I take a relatively simplistic approach to T&C. Having worked with and managed several T&C schemes over the last few years as a contractor I maintain a firm belief from my days as both a manager and an adviser that not only does our industry has a tendency to over-complicate a lot of the work we undertake, for example the documents we use to present our advice, but also that some firms don’t see the value in T&C for any number of reasons, for example it doesn’t directly earn revenue, it takes up valuable advising time through meetings and training, etc.
The scheme members, for all the best reasons, are probably the most complicated component
Personally I don’t do complicated. If enough thought is applied and testing is carried out most processes and procedures can be simplified. I’ve spent a large proportion of my working life simplifying my work and, in my personal opinion, this should equally apply to running a T&C Scheme.
A T&C scheme should add lots of value. But this all depends on how a firm, and the scheme members, view it and use it. The scheme members, for all the best reasons, are probably the most complicated component. After all, you can’t simplify a human being. But if you understand the individual and their view on the scheme, you can make things simpler for them.
Let’s say you are running a T&C Scheme for a small firm with half a dozen advisers. Even though the scheme contains generally the same criteria for advisers, it is highly likely that each adviser will view the scheme in a different way, ranging from perhaps full embracement where the adviser will see the scheme as a tool to help them to perhaps almost an impression of resentment where the adviser will do as much as possible to avoid any direct involvement. In my experience, most advisers fall somewhere in between. But it’s the two extremes that present the most interesting challenge.
For example, there will always be the adviser who embraces the T&C scheme perhaps sees the value in the feedback and monitoring. Maybe they see a financial incentive in meeting whatever KPI’s they have been set. Whatever the reasons, this adviser will be the one who will be on time for their 121 meetings. They will be the one who will thank you for your time and input.

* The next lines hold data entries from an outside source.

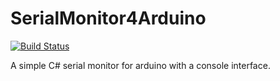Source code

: # SerialMonitor4Arduino
[![Build Status](https://travis-ci.org/phonicmouse/ArduinoSerialMonitor.svg?branch=master)](https://travis-ci.org/phonicmouse/ArduinoSerialMonitor)

A simple C# serial monitor for arduino with a console interface.
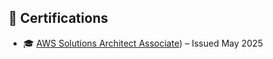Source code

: ## 🧾 Certifications

- 🎓 [AWS Solutions Architect Associate](https://www.credly.com/badges/7024386b-edf2-41d1-b529-bae40ad26475/public_url)) – Issued May 2025
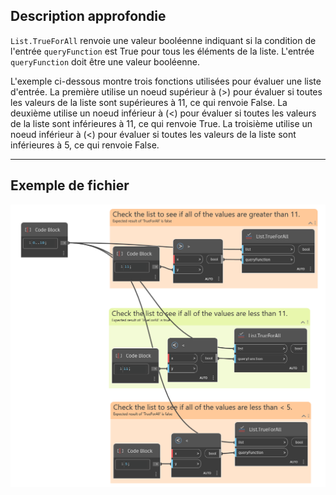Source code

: ## Description approfondie
`List.TrueForAll` renvoie une valeur booléenne indiquant si la condition de l'entrée `queryFunction` est True pour tous les éléments de la liste. L'entrée `queryFunction` doit être une valeur booléenne.

L'exemple ci-dessous montre trois fonctions utilisées pour évaluer une liste d'entrée. La première utilise un noeud supérieur à (>) pour évaluer si toutes les valeurs de la liste sont supérieures à 11, ce qui renvoie False. La deuxième utilise un noeud inférieur à (<) pour évaluer si toutes les valeurs de la liste sont inférieures à 11, ce qui renvoie True. La troisième utilise un noeud inférieur à (<) pour évaluer si toutes les valeurs de la liste sont inférieures à 5, ce qui renvoie False.
___
## Exemple de fichier

![List.TrueForAll](./List.TrueForAll_img.jpg)
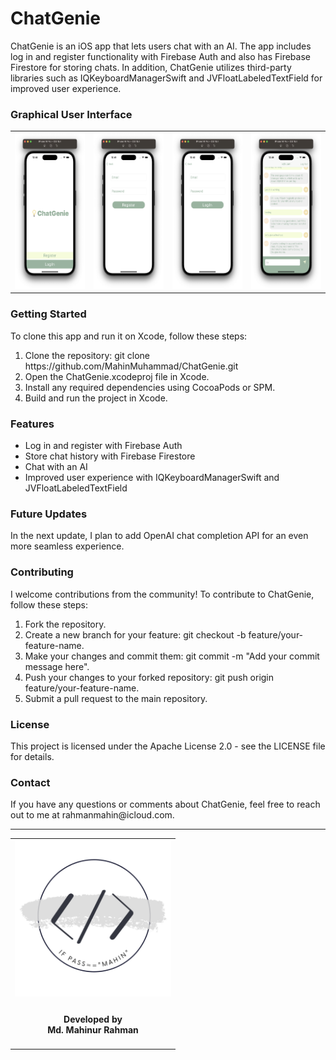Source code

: <h1>ChatGenie</h1>
  ChatGenie is an iOS app that lets users chat with an AI. The app includes log in and register functionality with Firebase Auth and also has Firebase Firestore for storing chats. In addition, ChatGenie utilizes third-party libraries such as IQKeyboardManagerSwift and JVFloatLabeledTextField for improved user experience.

<h3>Graphical User Interface</h3>
  <table style="border:none">
    <tr>
        <td><img src="Documentation/welcome.png" height="250"></td>
        <td><img src="Documentation/reg.png" height="250"></td>
        <td><img src="Documentation/login.png" height="250"></td>
        <td><img src="Documentation/chatView.png" height="250"></td>
     </tr>
  </table>

<h3>Getting Started</h3>
  To clone this app and run it on Xcode, follow these steps:

<ol>
  <li>Clone the repository: git clone https://github.com/MahinMuhammad/ChatGenie.git</li>
  <li>Open the ChatGenie.xcodeproj file in Xcode.</li>
  <li>Install any required dependencies using CocoaPods or SPM.</li>
  <li>Build and run the project in Xcode.</li>
</ol> 
  
<h3>Features</h3>

<ul>
  <li>Log in and register with Firebase Auth</li>
  <li>Store chat history with Firebase Firestore</li>
  <li>Chat with an AI</li>
  <li>Improved user experience with IQKeyboardManagerSwift and JVFloatLabeledTextField</li>
</ul>   
  
<h3>Future Updates</h3>
  In the next update, I plan to add OpenAI chat completion API for an even more seamless experience.

<h3>Contributing</h3>
  I welcome contributions from the community! To contribute to ChatGenie, follow these steps:

<ol>
  <li>Fork the repository.</li>
  <li>Create a new branch for your feature: git checkout -b feature/your-feature-name.</li>
  <li>Make your changes and commit them: git commit -m "Add your commit message here".</li>
  <li>Push your changes to your forked repository: git push origin feature/your-feature-name.</li>
  <li>Submit a pull request to the main repository.</li>
</ol>
  
<h3>License</h3>
  This project is licensed under the Apache License 2.0 - see the LICENSE file for details.

<h3>Contact</h3>
  If you have any questions or comments about ChatGenie, feel free to reach out to me at rahmanmahin@icloud.com.

<hr>
<table style="border:none">
  <tr>  
    <td align="center"><img src="Documentation/mahinsLogo.png" height="250" width="250"></h4></td>
  </tr>
  <tr>  
    <td align="center"><h4>Developed by <br> Md. Mahinur Rahman</h4></td>
  </tr>
</table>
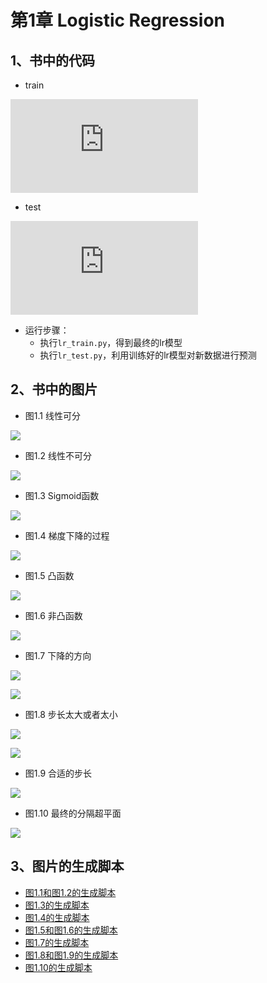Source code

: # 第1章 Logistic Regression 

## 1、书中的代码

- train

![](https://github.com/zhaozhiyong19890102/Python-Machine-Learning-Algorithm-3.x/blob/master/Chapter_01%20Logistic%20Regression/code/lr_train.py)

- test

![](https://github.com/zhaozhiyong19890102/Python-Machine-Learning-Algorithm-3.x/blob/master/Chapter_01%20Logistic%20Regression/code/lr_test.py)

- 运行步骤：
	- 执行`lr_train.py`，得到最终的lr模型
	- 执行`lr_test.py`，利用训练好的lr模型对新数据进行预测

## 2、书中的图片

- 图1.1 线性可分

![](https://github.com/zhaozhiyong19890102/Python-Machine-Learning-Algorithm-3.x/blob/master/Chapter_01%20Logistic%20Regression/pic/1_1.jpg)

- 图1.2 线性不可分

![](https://github.com/zhaozhiyong19890102/Python-Machine-Learning-Algorithm-3.x/blob/master/Chapter_01%20Logistic%20Regression/pic/1_2.jpg)

- 图1.3 Sigmoid函数

![](https://github.com/zhaozhiyong19890102/Python-Machine-Learning-Algorithm-3.x/blob/master/Chapter_01%20Logistic%20Regression/pic/1_3.jpg)

- 图1.4 梯度下降的过程

![](https://github.com/zhaozhiyong19890102/Python-Machine-Learning-Algorithm-3.x/blob/master/Chapter_01%20Logistic%20Regression/pic/1_4.jpg)

- 图1.5 凸函数

![](https://github.com/zhaozhiyong19890102/Python-Machine-Learning-Algorithm-3.x/blob/master/Chapter_01%20Logistic%20Regression/pic/1_5.jpg)

- 图1.6 非凸函数

![](https://github.com/zhaozhiyong19890102/Python-Machine-Learning-Algorithm-3.x/blob/master/Chapter_01%20Logistic%20Regression/pic/1_6.jpg)

- 图1.7 下降的方向

![](https://github.com/zhaozhiyong19890102/Python-Machine-Learning-Algorithm-3.x/blob/master/Chapter_01%20Logistic%20Regression/pic/1_7_1.jpg)

![](https://github.com/zhaozhiyong19890102/Python-Machine-Learning-Algorithm-3.x/blob/master/Chapter_01%20Logistic%20Regression/pic/1_7_2.jpg)

- 图1.8 步长太大或者太小

![](https://github.com/zhaozhiyong19890102/Python-Machine-Learning-Algorithm-3.x/blob/master/Chapter_01%20Logistic%20Regression/pic/1_8_1.jpg)

![](https://github.com/zhaozhiyong19890102/Python-Machine-Learning-Algorithm-3.x/blob/master/Chapter_01%20Logistic%20Regression/pic/1_8_2.jpg)

- 图1.9 合适的步长

![](https://github.com/zhaozhiyong19890102/Python-Machine-Learning-Algorithm-3.x/blob/master/Chapter_01%20Logistic%20Regression/pic/1_9.jpg)

- 图1.10 最终的分隔超平面

![](https://github.com/zhaozhiyong19890102/Python-Machine-Learning-Algorithm-3.x/blob/master/Chapter_01%20Logistic%20Regression/pic/1_10.jpg)

## 3、图片的生成脚本

- [图1.1和图1.2的生成脚本](https://github.com/zhaozhiyong19890102/Python-Machine-Learning-Algorithm-3.x/blob/master/Chapter_01%20Logistic%20Regression/plot_script/seprate.m)
- [图1.3的生成脚本](https://github.com/zhaozhiyong19890102/Python-Machine-Learning-Algorithm-3.x/blob/master/Chapter_01%20Logistic%20Regression/plot_script/sigmoid.m)
- [图1.4的生成脚本](https://github.com/zhaozhiyong19890102/Python-Machine-Learning-Algorithm-3.x/blob/master/Chapter_01%20Logistic%20Regression/plot_script/gd.m)
- [图1.5和图1.6的生成脚本](https://github.com/zhaozhiyong19890102/Python-Machine-Learning-Algorithm-3.x/blob/master/Chapter_01%20Logistic%20Regression/plot_script/convex_non.m)
- [图1.7的生成脚本](https://github.com/zhaozhiyong19890102/Python-Machine-Learning-Algorithm-3.x/blob/master/Chapter_01%20Logistic%20Regression/plot_script/direction.m)
- [图1.8和图1.9的生成脚本](https://github.com/zhaozhiyong19890102/Python-Machine-Learning-Algorithm-3.x/blob/master/Chapter_01%20Logistic%20Regression/plot_script/step.m)
- [图1.10的生成脚本](https://github.com/zhaozhiyong19890102/Python-Machine-Learning-Algorithm-3.x/blob/master/Chapter_01%20Logistic%20Regression/plot_script/plinear.m)




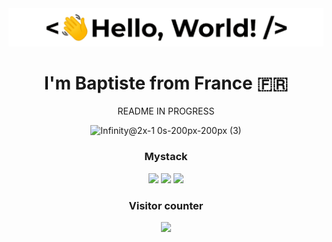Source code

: <img src="https://github.com/BaptisteGfy/BaptisteGfy/blob/main/greetings.gif?raw=true" alt="Greeting GIF" width="auto">

<h1 align="center">I'm Baptiste from France 🇫🇷 </h1>

<div align="center">
<p align="center">README IN PROGRESS</p>

![Infinity@2x-1 0s-200px-200px (3)](https://github.com/BaptisteGfy/BaptisteGfy/assets/166660152/9c3dee4a-62de-415a-841e-d9626d2a175e)

<h3>Mystack</h3>

<img src="https://skillicons.dev/icons?i=react" />
<img src="https://skillicons.dev/icons?i=nextjs" />
<img src="https://skillicons.dev/icons?i=postgresql" />

<h3>Visitor counter</h3>
<img src="https://profile-counter.glitch.me/BaptisteGfy/count.svg" />

  
</div>
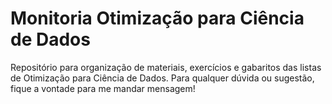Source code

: # Monitoria Otimização para Ciência de Dados

Repositório para organização de materiais, exercícios e gabaritos das listas de Otimização para Ciência de Dados. 
Para qualquer dúvida ou sugestão, fique a vontade para me mandar mensagem!


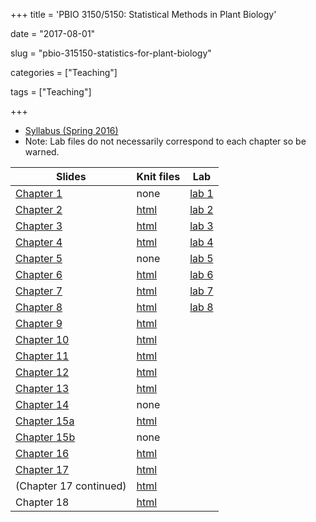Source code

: +++
title = 'PBIO 3150/5150: Statistical Methods in Plant Biology'

date = "2017-08-01"

slug =  "pbio-315150-statistics-for-plant-biology"

categories = ["Teaching"]

tags = ["Teaching"]

+++

- [Syllabus (Spring 2016)](https://aniruhil.org/teaching/pbio/syllabus2016.pdf) 
- Note: Lab files do not necessarily correspond to each chapter so be warned.

| Slides                           | Knit files     | Lab                                |
| -------------------------------- | -------------  | ----------------                   |
| [Chapter 1](https://aniruhil.org/teaching/pbio/slides/ch1.pdf)  | none  | [lab 1](https://aniruhil.org/teaching/pbio/labs/Lab01.html) |
| [Chapter 2](https://aniruhil.org/teaching/pbio/slides/ch2.pdf)  | [html](https://aniruhil.org/teaching/pbio/knits/Chapter02.html) | [lab 2](https://aniruhil.org/teaching/pbio/labs/Lab02.html) |
| [Chapter 3](https://aniruhil.org/teaching/pbio/slides/ch3.pdf)  | [html](https://aniruhil.org/teaching/pbio/knits/Chapter03.html) | [lab 3](https://aniruhil.org/teaching/pbio/labs/Lab03.html) |
| [Chapter 4](https://aniruhil.org/teaching/pbio/slides/ch4.pdf)  | [html](https://aniruhil.org/teaching/pbio/knits/Chapter04.html) | [lab 4](https://aniruhil.org/teaching/pbio/labs/Lab04.html) |
| [Chapter 5](https://aniruhil.org/teaching/pbio/slides/ch5.pdf)  | none | [lab 5](https://aniruhil.org/teaching/pbio/labs/Lab05.html) |
| [Chapter 6](https://aniruhil.org/teaching/pbio/slides/ch6.pdf)  | [html](https://aniruhil.org/teaching/pbio/knits/Chapter06.html) | [lab 6](https://aniruhil.org/teaching/pbio/labs/Lab06.html) |
| [Chapter 7](https://aniruhil.org/teaching/pbio/slides/ch7.pdf)  | [html](https://aniruhil.org/teaching/pbio/knits/Chapter07.html) | [lab 7](https://aniruhil.org/teaching/pbio/labs/Lab07.html) |
| [Chapter 8](https://aniruhil.org/teaching/pbio/slides/ch8.pdf)  | [html](https://aniruhil.org/teaching/pbio/knits/Chapter08.html) | [lab 8](https://aniruhil.org/teaching/pbio/labs/Lab08.html) |
| [Chapter 9](https://aniruhil.org/teaching/pbio/slides/ch9.pdf)  | [html](https://aniruhil.org/teaching/pbio/knits/Chapter09.html) |         |            |
| [Chapter 10](https://aniruhil.org/teaching/pbio/slides/ch10.pdf)  | [html](https://aniruhil.org/teaching/pbio/knits/Chapter10.html)           |            |
| [Chapter 11](https://aniruhil.org/teaching/pbio/slides/ch11.pdf)  | [html](https://aniruhil.org/teaching/pbio/knits/Chapter_11.html)          |            |
| [Chapter 12](https://aniruhil.org/teaching/pbio/slides/ch12.pdf)  | [html](https://aniruhil.org/teaching/pbio/knits/Chapter_12.html)          |            |
| [Chapter 13](https://aniruhil.org/teaching/pbio/slides/ch13.pdf)  | [html](https://aniruhil.org/teaching/pbio/knits/Chapter_13.html)          |            |
| [Chapter 14](https://aniruhil.org/teaching/pbio/slides/ch14.pdf)  | none       |   |
| [Chapter 15a](https://aniruhil.org/teaching/pbio/slides/ch15a.pdf) | [html](https://aniruhil.org/teaching/pbio/knits/Chapter_15_1.html)         |        |
| [Chapter 15b](https://aniruhil.org/teaching/pbio/slides/ch15b.pdf) | none      |
| [Chapter 16](https://aniruhil.org/teaching/pbio/slides/ch16.pdf)   | [html](https://aniruhil.org/teaching/pbio/knits/Chapter_16.html)           |            |
| [Chapter 17](https://aniruhil.org/teaching/pbio/slides/ch17.pdf)   | [html](https://aniruhil.org/teaching/pbio/knits/Linear_Regression_1.html)  |            | 
|  (Chapter 17 continued)    | [html](https://aniruhil.org/teaching/pbio/knits/Linear_Regression_2.html) |    |
| Chapter 18   | [html](https://aniruhil.org/teaching/pbio/knits/Chapter_18.html)  |     |


 

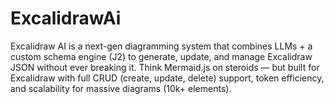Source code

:# ExcalidrawAi
Excalidraw AI is a next-gen diagramming system that combines LLMs + a custom schema engine (J2) to generate, update, and manage Excalidraw JSON without ever breaking it. Think Mermaid.js on steroids — but built for Excalidraw with full CRUD (create, update, delete) support, token efficiency, and scalability for massive diagrams (10k+ elements).
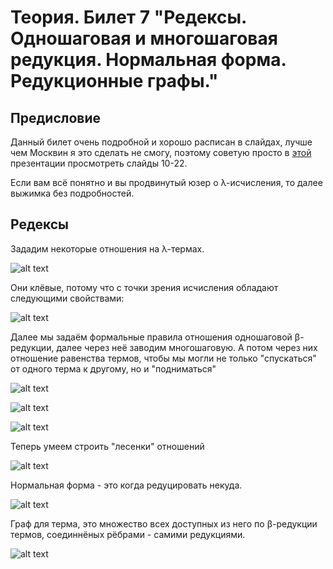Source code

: # Теория. Билет 7 "Редексы. Одношаговая и многошаговая редукция. Нормальная форма. Редукционные графы."

## Предисловие

Данный билет очень подробной и хорошо расписан в слайдах, лучше чем Москвин я это сделать не смогу, поэтому советую просто в [этой](https://wiki.compscicenter.ru/images/9/9f/Fpc02HSE2021.pdf) презентации просмотреть слайды 10-22.


Если вам всё понятно и вы продвинутый юзер о λ-исчисления, то далее выжимка без подробностей.

## Редексы

Зададим некоторые отношения на λ-термах. 


![alt text](https://ie.wampi.ru/2021/12/24/7_1.jpg)

Они клёвые, потому что с точки зрения исчисления обладают следующими свойствами:

![alt text](https://ie.wampi.ru/2021/12/24/7_2.jpg)

Далее мы задаём формальные правила отношения одношаговой β-редукции, далее через неё заводим многошаговую. А потом через них отношение равенства термов, чтобы мы могли не только "спускаться" от одного терма к другому, но и "подниматься"

![alt text](https://ie.wampi.ru/2021/12/24/7_3.jpg)

![alt text](https://ie.wampi.ru/2021/12/24/7_4.jpg)

![alt text](https://ie.wampi.ru/2021/12/24/7_5.jpg)

Теперь умеем строить "лесенки" отношений

![alt text](https://ie.wampi.ru/2021/12/24/7_6.jpg)

Нормальная форма - это когда редуцировать некуда.

![alt text](https://ie.wampi.ru/2021/12/24/7_7.jpg)

Граф для терма, это множество всех доступных из него по β-редукции термов, соединнёных рёбрами - самими редукциями.

![alt text](https://ie.wampi.ru/2021/12/24/7_8.jpg)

And then there is the adviser at the opposite end of the scale. The adviser that often has an excuse for not being able to make a 121 either on a certain day, or at a certain time or venue. They will likely be the one who you have to push hard to get an accompanied meeting in the diary. They may be the one who you have to use authority to obtain enforcement. The same diversity applies to the individuals who are decision makers in firms, or other non-client facing members. Some will fully embrace the T&C Scheme. Others simply don’t see the value and are likely to adopt a tick box approach.
Put simply, the T&C Scheme provides the firm with a robust process that allows it to fully monitor and document the professional prowess of its advisers. It provides the firm with the ability to document the progress of its advisers. It could allow the firm to reward its advisers based on meeting set criteria in the form of KPI’s, as an alternative or as a support to revenue earned. For the advisers it provides them with a backup that identifies and deals with any training issues. It allows them to focus on what they need to develop rather than just doing CPD for the sake of it. Depending on the firm, it could also allow them to increase their personal wealth as well as that of their clients.
Surely it’s our job as T&C Specialists to understand how individuals view the T&C Scheme? We need to help them realise and embrace the virtues of the T&C Scheme. The T&C Scheme doesn’t need to be complicated. If we make it complicated, we are more likely to see less engagement. Simplify it, and we can create engagement and value.